Séminaire de Norbert BAKALARA
invité par Guy LENAERS
Le 26 février 2016
Un séminaire sera donné par Norbert BAKALARA, Institut des Neurosciences de Montpellier.
«Phostine: a new class of glycomimetic targeting glycosylation in cancer cells»
Les étudiants souhaitant assister à la conférence doivent s'inscrire au préalable avant le jeudi 25 février 12h00 dans la limite des places disponibles auprès de : secr-inserm-angers @ contact.univ-angers.fr en communiquant leur numéro de carte étudiante.
Pour que la participation au séminaire soit validante, il est impératif que les étudiants émargent la feuille de présence.
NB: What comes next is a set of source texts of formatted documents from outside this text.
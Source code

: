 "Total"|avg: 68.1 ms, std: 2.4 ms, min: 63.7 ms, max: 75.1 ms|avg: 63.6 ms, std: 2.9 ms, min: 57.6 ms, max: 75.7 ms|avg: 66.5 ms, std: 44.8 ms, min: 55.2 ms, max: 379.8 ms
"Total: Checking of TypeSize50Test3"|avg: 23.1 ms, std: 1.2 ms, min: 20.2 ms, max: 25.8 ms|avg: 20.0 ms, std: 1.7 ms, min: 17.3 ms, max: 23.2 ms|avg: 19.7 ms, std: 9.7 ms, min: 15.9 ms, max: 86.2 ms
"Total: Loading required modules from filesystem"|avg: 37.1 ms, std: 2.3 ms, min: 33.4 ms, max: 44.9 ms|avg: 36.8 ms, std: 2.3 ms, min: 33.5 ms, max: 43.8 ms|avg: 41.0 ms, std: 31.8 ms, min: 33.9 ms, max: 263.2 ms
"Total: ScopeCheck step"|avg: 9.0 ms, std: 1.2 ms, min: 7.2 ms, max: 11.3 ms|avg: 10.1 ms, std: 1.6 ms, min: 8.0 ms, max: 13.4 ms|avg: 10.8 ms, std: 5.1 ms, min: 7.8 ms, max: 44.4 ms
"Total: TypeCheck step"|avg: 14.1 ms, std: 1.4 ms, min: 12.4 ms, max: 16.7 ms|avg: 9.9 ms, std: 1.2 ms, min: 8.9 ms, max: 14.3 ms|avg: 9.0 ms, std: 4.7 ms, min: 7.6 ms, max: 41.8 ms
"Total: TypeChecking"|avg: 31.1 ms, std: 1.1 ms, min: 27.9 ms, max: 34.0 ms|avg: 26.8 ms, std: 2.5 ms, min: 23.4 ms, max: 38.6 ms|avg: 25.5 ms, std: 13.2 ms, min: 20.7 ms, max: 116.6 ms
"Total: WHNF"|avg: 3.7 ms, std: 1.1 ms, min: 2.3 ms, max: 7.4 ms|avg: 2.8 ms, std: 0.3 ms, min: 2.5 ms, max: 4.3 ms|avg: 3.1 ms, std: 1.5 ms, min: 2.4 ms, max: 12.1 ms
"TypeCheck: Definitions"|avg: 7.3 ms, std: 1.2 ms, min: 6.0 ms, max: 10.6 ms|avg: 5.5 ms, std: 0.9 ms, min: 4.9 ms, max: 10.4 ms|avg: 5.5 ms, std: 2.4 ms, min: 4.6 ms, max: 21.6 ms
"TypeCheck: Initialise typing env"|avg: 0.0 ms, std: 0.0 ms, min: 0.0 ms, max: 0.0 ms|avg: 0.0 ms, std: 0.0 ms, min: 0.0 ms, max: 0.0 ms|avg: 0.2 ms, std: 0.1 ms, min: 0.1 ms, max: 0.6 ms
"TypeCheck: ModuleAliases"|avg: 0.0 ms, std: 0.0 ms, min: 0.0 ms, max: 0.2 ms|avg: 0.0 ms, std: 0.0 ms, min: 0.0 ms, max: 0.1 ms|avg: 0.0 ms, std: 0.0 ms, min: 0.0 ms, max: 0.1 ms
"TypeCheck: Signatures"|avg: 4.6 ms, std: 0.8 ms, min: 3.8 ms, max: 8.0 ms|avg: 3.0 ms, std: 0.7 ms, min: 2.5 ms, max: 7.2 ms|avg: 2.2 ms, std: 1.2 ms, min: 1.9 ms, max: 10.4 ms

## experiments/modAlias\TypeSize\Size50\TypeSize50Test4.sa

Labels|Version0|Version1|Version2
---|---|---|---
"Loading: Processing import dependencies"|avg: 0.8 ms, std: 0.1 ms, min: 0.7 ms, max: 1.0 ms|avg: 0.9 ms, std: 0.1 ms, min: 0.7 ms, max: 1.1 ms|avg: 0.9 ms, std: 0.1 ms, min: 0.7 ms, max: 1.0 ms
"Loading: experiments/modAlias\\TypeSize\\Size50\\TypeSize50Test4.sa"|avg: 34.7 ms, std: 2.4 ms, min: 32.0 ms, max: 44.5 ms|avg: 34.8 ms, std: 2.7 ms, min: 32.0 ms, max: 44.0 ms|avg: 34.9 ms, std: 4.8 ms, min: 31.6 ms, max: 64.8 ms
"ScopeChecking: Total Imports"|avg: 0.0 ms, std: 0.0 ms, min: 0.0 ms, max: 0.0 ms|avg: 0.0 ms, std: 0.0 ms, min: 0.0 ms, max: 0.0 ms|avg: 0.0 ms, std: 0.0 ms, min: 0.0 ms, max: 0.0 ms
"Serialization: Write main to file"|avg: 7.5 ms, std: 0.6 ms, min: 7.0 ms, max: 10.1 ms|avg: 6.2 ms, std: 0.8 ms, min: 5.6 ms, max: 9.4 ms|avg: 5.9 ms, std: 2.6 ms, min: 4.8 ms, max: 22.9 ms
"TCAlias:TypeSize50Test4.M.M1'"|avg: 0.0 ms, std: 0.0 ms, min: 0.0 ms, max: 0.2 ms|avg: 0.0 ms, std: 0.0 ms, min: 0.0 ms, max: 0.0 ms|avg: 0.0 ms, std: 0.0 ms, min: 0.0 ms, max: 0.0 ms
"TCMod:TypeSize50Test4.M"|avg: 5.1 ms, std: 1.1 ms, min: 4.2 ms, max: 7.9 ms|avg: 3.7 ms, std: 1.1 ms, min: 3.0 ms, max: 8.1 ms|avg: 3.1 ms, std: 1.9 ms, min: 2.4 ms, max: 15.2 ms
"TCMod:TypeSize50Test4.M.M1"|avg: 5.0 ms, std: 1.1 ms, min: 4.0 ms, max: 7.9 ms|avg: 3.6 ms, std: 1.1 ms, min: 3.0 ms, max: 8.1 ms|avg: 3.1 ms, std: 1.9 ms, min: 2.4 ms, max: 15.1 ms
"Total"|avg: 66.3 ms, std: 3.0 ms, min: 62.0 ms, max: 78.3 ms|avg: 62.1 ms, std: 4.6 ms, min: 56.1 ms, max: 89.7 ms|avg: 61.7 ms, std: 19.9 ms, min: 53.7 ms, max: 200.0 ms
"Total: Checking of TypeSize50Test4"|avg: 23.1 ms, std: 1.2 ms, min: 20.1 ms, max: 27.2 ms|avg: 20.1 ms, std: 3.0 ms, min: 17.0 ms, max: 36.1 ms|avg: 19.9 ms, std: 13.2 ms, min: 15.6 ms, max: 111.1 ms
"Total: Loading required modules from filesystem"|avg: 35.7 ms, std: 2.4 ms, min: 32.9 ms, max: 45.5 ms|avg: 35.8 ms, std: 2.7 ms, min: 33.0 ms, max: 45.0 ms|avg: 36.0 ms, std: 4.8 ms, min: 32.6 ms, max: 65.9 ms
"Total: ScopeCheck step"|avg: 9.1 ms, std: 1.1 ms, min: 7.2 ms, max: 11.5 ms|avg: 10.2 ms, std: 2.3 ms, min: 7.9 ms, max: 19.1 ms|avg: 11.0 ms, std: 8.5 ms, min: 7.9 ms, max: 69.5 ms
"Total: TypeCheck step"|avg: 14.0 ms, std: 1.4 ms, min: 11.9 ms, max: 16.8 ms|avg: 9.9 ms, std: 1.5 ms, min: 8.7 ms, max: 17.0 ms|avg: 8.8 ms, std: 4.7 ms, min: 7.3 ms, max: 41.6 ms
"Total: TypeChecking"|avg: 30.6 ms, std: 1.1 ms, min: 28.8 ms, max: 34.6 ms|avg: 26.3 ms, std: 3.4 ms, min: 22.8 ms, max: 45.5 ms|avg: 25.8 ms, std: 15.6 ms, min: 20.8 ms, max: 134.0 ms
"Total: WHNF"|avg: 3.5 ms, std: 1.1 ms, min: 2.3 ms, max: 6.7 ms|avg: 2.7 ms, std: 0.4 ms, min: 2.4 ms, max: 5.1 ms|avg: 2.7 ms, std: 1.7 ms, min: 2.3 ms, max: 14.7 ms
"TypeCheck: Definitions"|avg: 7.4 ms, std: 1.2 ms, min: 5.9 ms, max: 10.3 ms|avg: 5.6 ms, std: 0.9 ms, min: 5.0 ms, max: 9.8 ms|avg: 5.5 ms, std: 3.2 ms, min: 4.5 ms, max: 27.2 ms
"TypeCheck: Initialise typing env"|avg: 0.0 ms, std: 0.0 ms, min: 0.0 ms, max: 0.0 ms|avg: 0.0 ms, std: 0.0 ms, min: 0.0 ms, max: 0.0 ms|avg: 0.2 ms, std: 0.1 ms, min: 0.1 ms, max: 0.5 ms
Pour rappel, les étudiants non inscrits ne seront pas acceptés.
12h00 - 13h00
CHU Angers - Bâtiment IBS-IRIS – Salle de conférence RDC
secr-inserm-angers @ contact.univ-angers.fr
Tumor progression is correlated with the expression of N-glycans bearing tri- and tetra- antennary β1,6-N-acetylglucosamine. Glioblastoma were reported to express highly variable amounts of both GnT-III and GnT-V mRNA suggesting an important physiological role in maintaining the balance of these exclusive enzymatic activities. Phostine PST3.1a alters β1,6-GlcNAc and the β1,4-GlcNAc N-glycans of Glioblastoma Stem cells (GBMSC) neurospheres, by inhibiting the GnT-V enzymatic activity and modifying GnT-III expressions. In vitro, PST3.1a inhibits the stemness character of GBMSC by altering cell/cell, cell/neurosphere and neurosphere/neurosphere interactions. PST3.1a also inhibits the invasion and migration capacities of GBMSC. Orthotopic models of GBMSC grafts show reduction of more than 90% of their invasive and proliferative capacities. Glioma-specific GnT-V enzymatic activity revealed by the L-PHA lectin is affected in the brains of treated animals and galectin-1 expression is specifically inhibited. Finally, David analysis performed on the NCI-60 data indicates that PST3.1a selective cytotoxic activity against a sub-panel of cancer cell lines is negatively correlated with the expression of mitochondrial genes suggesting a link between the Hexose Biosynthetic Pathway and the Energetic Metabolism.